Although it did not match evidence found at a crime scene, his DNA was entered into the city’s genetic database. To have it removed, the child’s family had to petition a court and file an appeal, a process that took more than a year. The boy was 12.
The city’s DNA database has grown by nearly 29 percent over the last two years, and now has 82,473 genetic profiles, becoming a potentially potent tool for law enforcement but one that operates with little if any oversight.
The New York Police Department has taken DNA samples from people convicted of crimes, as well as from people who are only arrested or sometimes simply questioned. The practice has exposed the Police Department to scrutiny over how the genetic material is collected and whether privacy rights are being violated, civil liberties lawyers said.

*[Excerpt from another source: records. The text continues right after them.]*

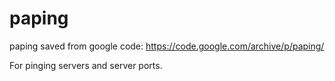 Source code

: # paping
paping saved from google code:
  https://code.google.com/archive/p/paping/

For pinging servers and server ports.
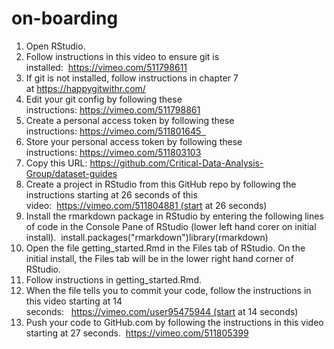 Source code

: # on-boarding

1. Open RStudio.
2. Follow instructions in this video to ensure git is installed:  https://vimeo.com/511798611
3. If git is not installed, follow instructions in chapter 7 at https://happygitwithr.com/
4. Edit your git config by following these instructions: https://vimeo.com/511798861
5. Create a personal access token by following these instructions: https://vimeo.com/511801645  
6. Store your personal access token by following these instructions: https://vimeo.com/511803103
7. Copy this URL: https://github.com/Critical-Data-Analysis-Group/dataset-guides
8. Create a project in RStudio from this GitHub repo by following the instructions starting at 26 seconds of this video:  https://vimeo.com/511804881 (start at 26 seconds)
9. Install the rmarkdown package in RStudio by entering the following lines of code in the Console Pane of RStudio (lower left hand corer on initial install).  install.packages("rmarkdown")library(rmarkdown)
10. Open the file getting_started.Rmd in the Files tab of RStudio. On the initial install, the Files tab will be in the lower right hand corner of RStudio.
11. Follow instructions in getting_started.Rmd.
12. When the file tells you to commit your code, follow the instructions in this video starting at 14 seconds:   https://vimeo.com/user95475944 (start at 14 seconds)
13. Push your code to GitHub.com by following the instructions in this video starting at 27 seconds.  https://vimeo.com/511805399
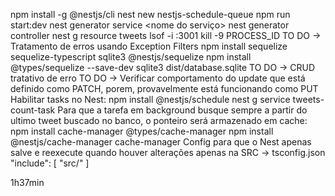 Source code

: npm install -g @nestjs/cli
nest new nestjs-schedule-queue
npm run start:dev
nest generator service <nome do serviço>
nest generator controller <nome do controle>
nest g resource tweets
lsof -i :3001
kill -9 PROCESS_ID
TO DO -> Tratamento de erros usando Exception Filters
npm install sequelize sequelize-typescript sqlite3 @nestjs/sequelize
npm install @types/sequelize --save-dev
sqlite3 dist/database.sqlite
TO DO -> CRUD tratativo de erro
TO DO -> Verificar comportamento do update que está definido como PATCH, porem, provavelmente está funcionando como PUT
Habilitar tasks no Nest: npm install @nestjs/schedule
nest g service tweets-count-task
Para que a tarefa em background busque sempre a partir do ultimo tweet buscado no banco, o ponteiro será armazenado em cache:
npm install cache-manager @types/cache-manager
npm install @nestjs/cache-manager cache-manager
Config para que o Nest apenas salve e reexecute quando houver alterações apenas na SRC -> tsconfig.json
"include": [
"src/"
]

1h37min

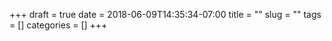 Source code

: +++ 
draft = true
date = 2018-06-09T14:35:34-07:00
title = ""
slug = "" 
tags = []
categories = []
+++
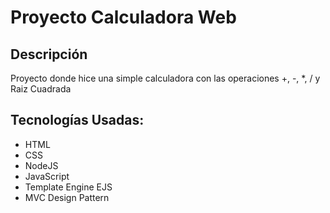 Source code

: # Proyecto Calculadora Web

<h2> Descripción</h2>
Proyecto donde hice una simple calculadora con las operaciones +, -, *, / y Raiz Cuadrada

<h2> Tecnologías Usadas: </h2>
<ul>
  <li>HTML</li>
  <li>CSS</li>
  <li>NodeJS</li>
  <li>JavaScript</li>
  <li>Template Engine EJS</li>
  <li>MVC Design Pattern</li>
</ul>

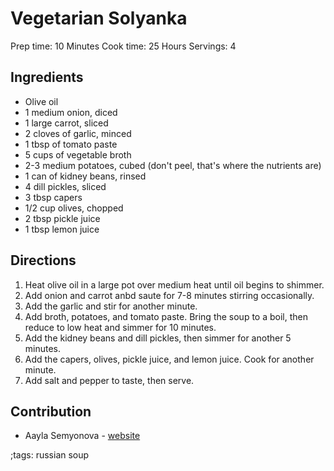 # Vegetarian Solyanka

Prep time: 10 Minutes
Cook time: 25 Hours
Servings: 4

## Ingredients
- Olive oil
- 1 medium onion, diced
- 1 large carrot, sliced
- 2 cloves of garlic, minced
- 1 tbsp of tomato paste
- 5 cups of vegetable broth
- 2-3 medium potatoes, cubed (don't peel, that's where the nutrients are)
- 1 can of kidney beans, rinsed
- 4 dill pickles, sliced
- 3 tbsp capers
- 1/2 cup olives, chopped
- 2 tbsp pickle juice
- 1 tbsp lemon juice

## Directions
1. Heat olive oil in a large pot over medium heat until oil begins to shimmer.
2. Add onion and carrot anbd saute for 7-8 minutes stirring occasionally.
3. Add the garlic and stir for another minute.
4. Add broth, potatoes, and tomato paste. Bring the soup to a boil, then reduce to low heat and simmer for 10 minutes.
5. Add the kidney beans and dill pickles, then simmer for another 5 minutes.
6. Add the capers, olives, pickle juice, and lemon juice. Cook for another minute.
7. Add salt and pepper to taste, then serve.

## Contribution
- Aayla Semyonova - [website](https://aayla.dev)

;tags: russian soup
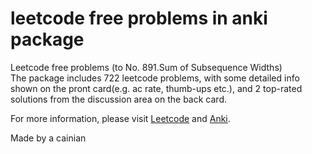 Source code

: # leetcode free problems in anki package
Leetcode free problems (to No. 891.Sum of Subsequence Widths)  
The package includes 722 leetcode problems, with some detailed info shown on the pront card(e.g. ac rate, thumb-ups etc.), and 2 top-rated solutions from the discussion area on the back card.
  
For more information, please visit [Leetcode](https://leetcode.com) and [Anki](https://ankiweb.net/).
  
Made by a cainian
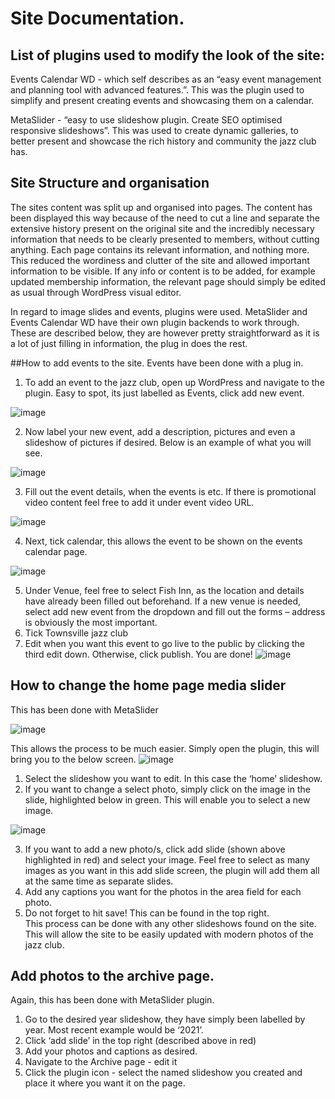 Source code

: # Site Documentation.

## List of plugins used to modify the look of the site: 
Events Calendar WD - which self describes as an “easy event management and planning tool with advanced features.”. 
This was the plugin used to simplify and present creating events and showcasing them on a calendar.
  
MetaSlider - “easy to use slideshow plugin. Create SEO optimised responsive slideshows”. 
This was used to create dynamic galleries, to better present and showcase the rich history and community the jazz club has.


## Site Structure and organisation
The sites content was split up and organised into pages. The content has been displayed this way because of the need to cut a line 
and separate the extensive history present on the original site and the incredibly necessary information that needs to be clearly presented to members, 
without cutting anything. Each page contains its relevant information, and nothing more. 
This reduced the wordiness and clutter of the site and allowed important information to be visible.
If any info or content is to be added, for example updated membership information, the relevant page should simply be edited as usual through WordPress visual editor.

In regard to image slides and events, plugins were used. MetaSlider and Events Calendar WD have their own plugin backends to work through. 
These are described below, they are however pretty straightforward as it is a lot of just filling in information, the plug in does the rest. 

##How to add events to the site.
Events have been done with a plug in.
1.	To add an event to the jazz club, open up WordPress and navigate to the plugin. Easy to spot, its just labelled as Events, click add new event.

![image](https://user-images.githubusercontent.com/14228363/118430796-37e84880-b718-11eb-9b76-ba85b43e053c.png)


2.	Now label your new event, add a description, pictures and even a slideshow of pictures if desired. Below is an example of what you will see.
 
 ![image](https://user-images.githubusercontent.com/14228363/118430802-3ae33900-b718-11eb-88e8-cb26ba2f0480.png)

3.	Fill out the event details, when the events is etc. If there is promotional video content feel free to add it under event video URL. 
 
 ![image](https://user-images.githubusercontent.com/14228363/118430806-3d459300-b718-11eb-949b-584010db50f0.png)

4.	Next, tick calendar, this allows the event to be shown on the events calendar page.

![image](https://user-images.githubusercontent.com/14228363/118430810-40408380-b718-11eb-8c06-b8000e92550c.png)

5.	Under Venue, feel free to select Fish Inn, as the location and details have already been filled out beforehand. If a new venue is needed, select add new event from the dropdown and fill out the forms – address is obviously the most important.
6.	Tick Townsville jazz club 
7.	Edit when you want this event to go live to the public by clicking the third edit down. Otherwise, click publish. You are done!
![image](https://user-images.githubusercontent.com/14228363/118430816-43d40a80-b718-11eb-806e-e8ad6facf93c.png)

 


## How to change the home page media slider
This has been done with MetaSlider

![image](https://user-images.githubusercontent.com/14228363/118356369-533c4200-b5b8-11eb-9e27-962757ee0501.png)


This allows the process to be much easier. Simply open the plugin, this will bring you to the below screen.
![image](https://user-images.githubusercontent.com/14228363/118356410-7c5cd280-b5b8-11eb-9855-3ace9dfadffd.png)

1. Select the slideshow you want to edit. In this case the ‘home’ slideshow.
2. If you want to change a select photo, simply click on the image in the slide, highlighted below in green. This will enable you to select a new image.

![image](https://user-images.githubusercontent.com/14228363/118356442-8f6fa280-b5b8-11eb-864c-ba269893f06d.png)


3. If you want to add a new photo/s, click add slide (shown above highlighted in red) and select your image. Feel free to select as many images as you want in this add slide screen, the plugin will add them all at the same time as separate slides.
4. Add any captions you want for the photos in the area field for each photo.
5. Do not forget to hit save! This can be found in the top right.	
This process can be done with any other slideshows found on the site. This will allow the site to be easily updated with modern photos of the jazz club.

## Add photos to the archive page.
Again, this has been done with MetaSlider plugin.
1.	Go to the desired year slideshow, they have simply been labelled by year. Most recent example would be ‘2021’.
2.	Click ‘add slide’ in the top right (described above in red)
3.	Add your photos and captions as desired.
4.	Navigate to the Archive page - edit it
5.	Click the plugin icon - select the named slideshow you created and place it where you want it on the page.







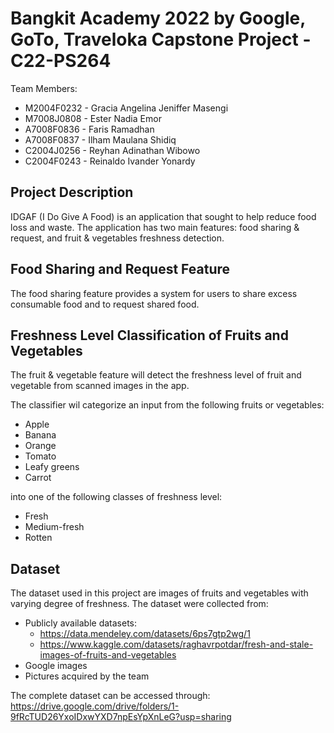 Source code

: 
# **Bangkit Academy 2022 by Google, GoTo, Traveloka** Capstone Project - C22-PS264

Team Members:
* M2004F0232 - Gracia Angelina Jeniffer Masengi
* M7008J0808 - Ester Nadia Emor
* A7008F0836 - Faris Ramadhan 
* A7008F0837 - Ilham Maulana Shidiq
* C2004J0256 - Reyhan Adinathan Wibowo
* C2004F0243 - Reinaldo Ivander Yonardy

## Project Description
IDGAF (I Do Give A Food) is an application that sought to help reduce food loss and waste. The application has two main features: food sharing & request, and fruit & vegetables freshness detection.

## Food Sharing and Request Feature
The food sharing feature provides a system for users to share excess consumable food and to request shared food.

## Freshness Level Classification of Fruits and Vegetables
The fruit & vegetable feature will detect the freshness level of fruit and vegetable from scanned images in the app.

The classifier wil categorize an input from the following fruits or vegetables:
* Apple
* Banana
* Orange
* Tomato
* Leafy greens
* Carrot

into one of the following classes of freshness level:
* Fresh
* Medium-fresh
* Rotten

## Dataset
The dataset used in this project are images of fruits and vegetables with varying degree of freshness. The dataset were collected from:
* Publicly available datasets:
  * https://data.mendeley.com/datasets/6ps7gtp2wg/1
  * https://www.kaggle.com/datasets/raghavrpotdar/fresh-and-stale-images-of-fruits-and-vegetables
* Google images
* Pictures acquired by the team

The complete dataset can be accessed through: <br>
https://drive.google.com/drive/folders/1-9fRcTUD26YxoIDxwYXD7npEsYpXnLeG?usp=sharing
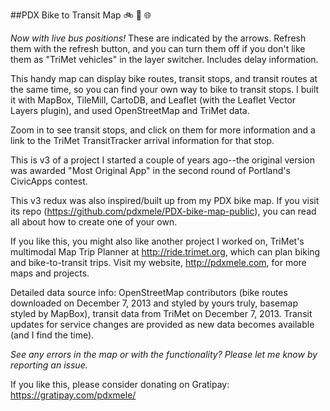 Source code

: ##PDX Bike to Transit Map 
:bike:  :bus:  :globe_with_meridians:

_Now with live bus positions!_ These are indicated by the arrows. Refresh them with the refresh button, and you can turn them off if you don't like them as "TriMet vehicles" in the layer switcher. Includes delay information.

This handy map can display bike routes, transit stops, and transit routes at the same time, so you can find your own way to bike to transit stops. I built it with MapBox, TileMill, CartoDB, and Leaflet (with the Leaflet Vector Layers plugin), and used OpenStreetMap and TriMet data.

Zoom in to see transit stops, and click on them for more information and a link to the TriMet TransitTracker arrival information for that stop.

This is v3 of a project I started a couple of years ago--the original version was awarded "Most Original App" in the second round of Portland's CivicApps contest.

This v3 redux was also inspired/built up from my PDX bike map. If you visit its repo (https://github.com/pdxmele/PDX-bike-map-public), you can read all about how to create one of your own.

If you like this, you might also like another project I worked on, TriMet's multimodal Map Trip Planner at http://ride.trimet.org, which can plan biking and bike-to-transit trips. Visit my website, http://pdxmele.com, for more maps and projects. 

Detailed data source info: OpenStreetMap contributors (bike routes downloaded on December 7, 2013 and styled by yours truly, basemap styled by MapBox), transit data from TriMet on December 7, 2013. Transit updates for service changes are provided as new data becomes available (and I find the time). 

*See any errors in the map or with the functionality? Please let me know by reporting an issue.*

If you like this, please consider donating on Gratipay: https://gratipay.com/pdxmele/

A growing number of law enforcement agencies throughout the country — including police departments in Connecticut, California and Maryland —have amassed genetic databasesthat operate by their own rules, outside of state and federal guidelines, which tend to be far more strict.
According to a 2013 survey, 30 states and the federal government permitted the analysis of DNA samples collected from individuals who are arrested or charged, but not convicted, of certain crimes. These databases generally did not include low-level offenders.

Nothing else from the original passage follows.